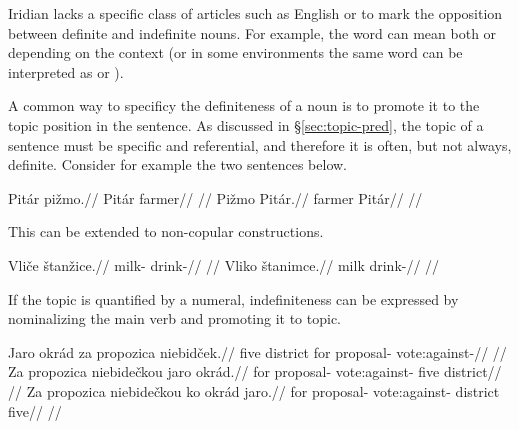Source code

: Iridian lacks a specific class of articles such as English
 or  to mark the opposition between definite and indefinite
nouns. For example, the word  can mean both  or  depending on the context (or in some environments the same word can be
interpreted as   or ).

A common way to specificy the definiteness of a noun is to promote it to the
topic position in the sentence. As discussed in \S\ref{sec:topic-pred}, the
topic of a sentence must be specific and referential, and therefore it is often,
but not always, definite. Consider for example the two sentences below.

\begin{multicols}{2}
  \pex
  \a
  \begingl
  \gla Pit\'ar pi\v{z}mo.//
  \glb Pit\'ar farmer//
  \glft {}//
  \endgl
  \a
  \begingl
  \gla Pi\v{z}mo Pit\'ar.//
  \glb farmer Pit\'ar//
  \glft {}//
  \endgl
  \xe
\end{multicols}

This can be extended to non-copular constructions.

\begin{multicols}{2}
  \pex
  \a
  \begingl
  \gla Vli\v{c}e \v{s}tan\v{z}ice.//
  \glb milk- drink-//
  \glft {}//
  \endgl
  \a
  \begingl
  \gla Vliko \v{s}tanimce.//
  \glb milk drink-//
  \glft {}//
  \endgl
  \xe
\end{multicols}

If the topic is quantified by a numeral, indefiniteness can be expressed by nominalizing the main verb and promoting it to topic.

\pex
\a
\begingl
\gla Jaro okr\'ad za propozica niebid\v{c}ek.//
\glb five district for proposal- vote:against-//
\glft {}//
\endgl
\a
\begingl
\gla Za propozica niebide\v{c}kou jaro okr\'ad.//
\glb for proposal- vote:against- five district//
\glft {}//
\endgl
\a
\begingl
\gla Za propozica niebide\v{c}kou ko okr\'ad jaro.//
\glb for proposal- vote:against-  district five//
\glft {}//
\endgl
\xe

==*==

Could you set down every record above word for word, leaving out the pictures?

Source code

: Iridian lacks a specific class of articles such as English
 or  to mark the opposition between definite and indefinite
nouns. For example, the word  can mean both  or  depending on the context (or in some environments the same word can be
interpreted as   or ).

A common way to specificy the definiteness of a noun is to promote it to the
topic position in the sentence. As discussed in \S\ref{sec:topic-pred}, the
topic of a sentence must be specific and referential, and therefore it is often,
but not always, definite. Consider for example the two sentences below.

\begin{multicols}{2}
  \pex
  \a
  \begingl
  \gla Pit\'ar pi\v{z}mo.//
  \glb Pit\'ar farmer//
  \glft {}//
  \endgl
  \a
  \begingl
  \gla Pi\v{z}mo Pit\'ar.//
  \glb farmer Pit\'ar//
  \glft {}//
  \endgl
  \xe
\end{multicols}

This can be extended to non-copular constructions.

\begin{multicols}{2}
  \pex
  \a
  \begingl
  \gla Vli\v{c}e \v{s}tan\v{z}ice.//
  \glb milk- drink-//
  \glft {}//
  \endgl
  \a
  \begingl
  \gla Vliko \v{s}tanimce.//
  \glb milk drink-//
  \glft {}//
  \endgl
  \xe
\end{multicols}

If the topic is quantified by a numeral, indefiniteness can be expressed by nominalizing the main verb and promoting it to topic.

\pex
\a
\begingl
\gla Jaro okr\'ad za propozica niebid\v{c}ek.//
\glb five district for proposal- vote:against-//
\glft {}//
\endgl
\a
\begingl
\gla Za propozica niebide\v{c}kou jaro okr\'ad.//
\glb for proposal- vote:against- five district//
\glft {}//
\endgl
\a
\begingl
\gla Za propozica niebide\v{c}kou ko okr\'ad jaro.//
\glb for proposal- vote:against-  district five//
\glft {}//
\endgl
\xe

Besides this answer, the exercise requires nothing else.